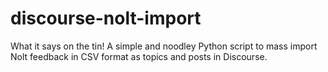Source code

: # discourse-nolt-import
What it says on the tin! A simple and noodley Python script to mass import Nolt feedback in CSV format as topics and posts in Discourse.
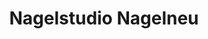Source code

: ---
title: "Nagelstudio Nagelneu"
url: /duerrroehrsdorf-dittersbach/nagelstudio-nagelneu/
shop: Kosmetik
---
--
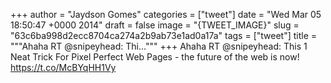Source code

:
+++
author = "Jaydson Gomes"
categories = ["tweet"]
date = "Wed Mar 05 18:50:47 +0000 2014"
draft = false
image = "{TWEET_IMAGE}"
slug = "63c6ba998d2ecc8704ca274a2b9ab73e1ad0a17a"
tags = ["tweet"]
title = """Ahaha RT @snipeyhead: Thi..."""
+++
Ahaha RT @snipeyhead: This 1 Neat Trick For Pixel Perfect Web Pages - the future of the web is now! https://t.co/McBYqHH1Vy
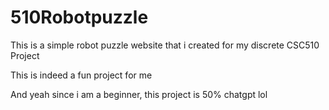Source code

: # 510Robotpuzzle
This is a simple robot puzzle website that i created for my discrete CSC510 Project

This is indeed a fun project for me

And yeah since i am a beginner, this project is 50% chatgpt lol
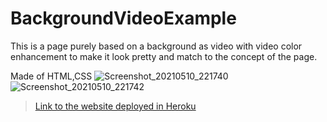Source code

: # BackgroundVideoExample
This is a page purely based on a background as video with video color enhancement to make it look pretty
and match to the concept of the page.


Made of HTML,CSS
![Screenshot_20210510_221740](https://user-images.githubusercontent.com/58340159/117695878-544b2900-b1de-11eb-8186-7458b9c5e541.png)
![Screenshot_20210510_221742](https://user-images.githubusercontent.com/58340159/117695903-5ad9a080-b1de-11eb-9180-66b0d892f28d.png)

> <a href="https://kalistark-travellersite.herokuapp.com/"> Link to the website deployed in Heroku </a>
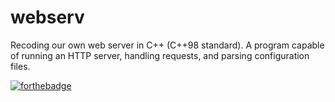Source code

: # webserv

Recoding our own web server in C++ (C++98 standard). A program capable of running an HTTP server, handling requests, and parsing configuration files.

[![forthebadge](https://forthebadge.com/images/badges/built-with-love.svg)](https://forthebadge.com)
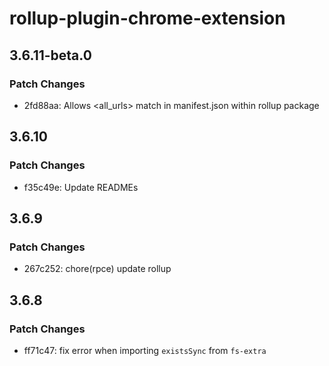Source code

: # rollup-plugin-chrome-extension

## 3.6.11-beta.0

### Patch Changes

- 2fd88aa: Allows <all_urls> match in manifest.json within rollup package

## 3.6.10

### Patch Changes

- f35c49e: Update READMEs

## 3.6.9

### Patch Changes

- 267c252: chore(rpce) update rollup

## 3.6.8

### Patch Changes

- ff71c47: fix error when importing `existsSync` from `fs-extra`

*WHAT YOU HAVE TO DO*.
Show all lines in the entries above where the word "simple" appears.

*RESULT*.
What it says on the tin! A simple and noodley Python script to mass import Nolt feedback in CSV format as topics and posts in Discourse.
This is a simple robot puzzle website that i created for my discrete CSC510 Project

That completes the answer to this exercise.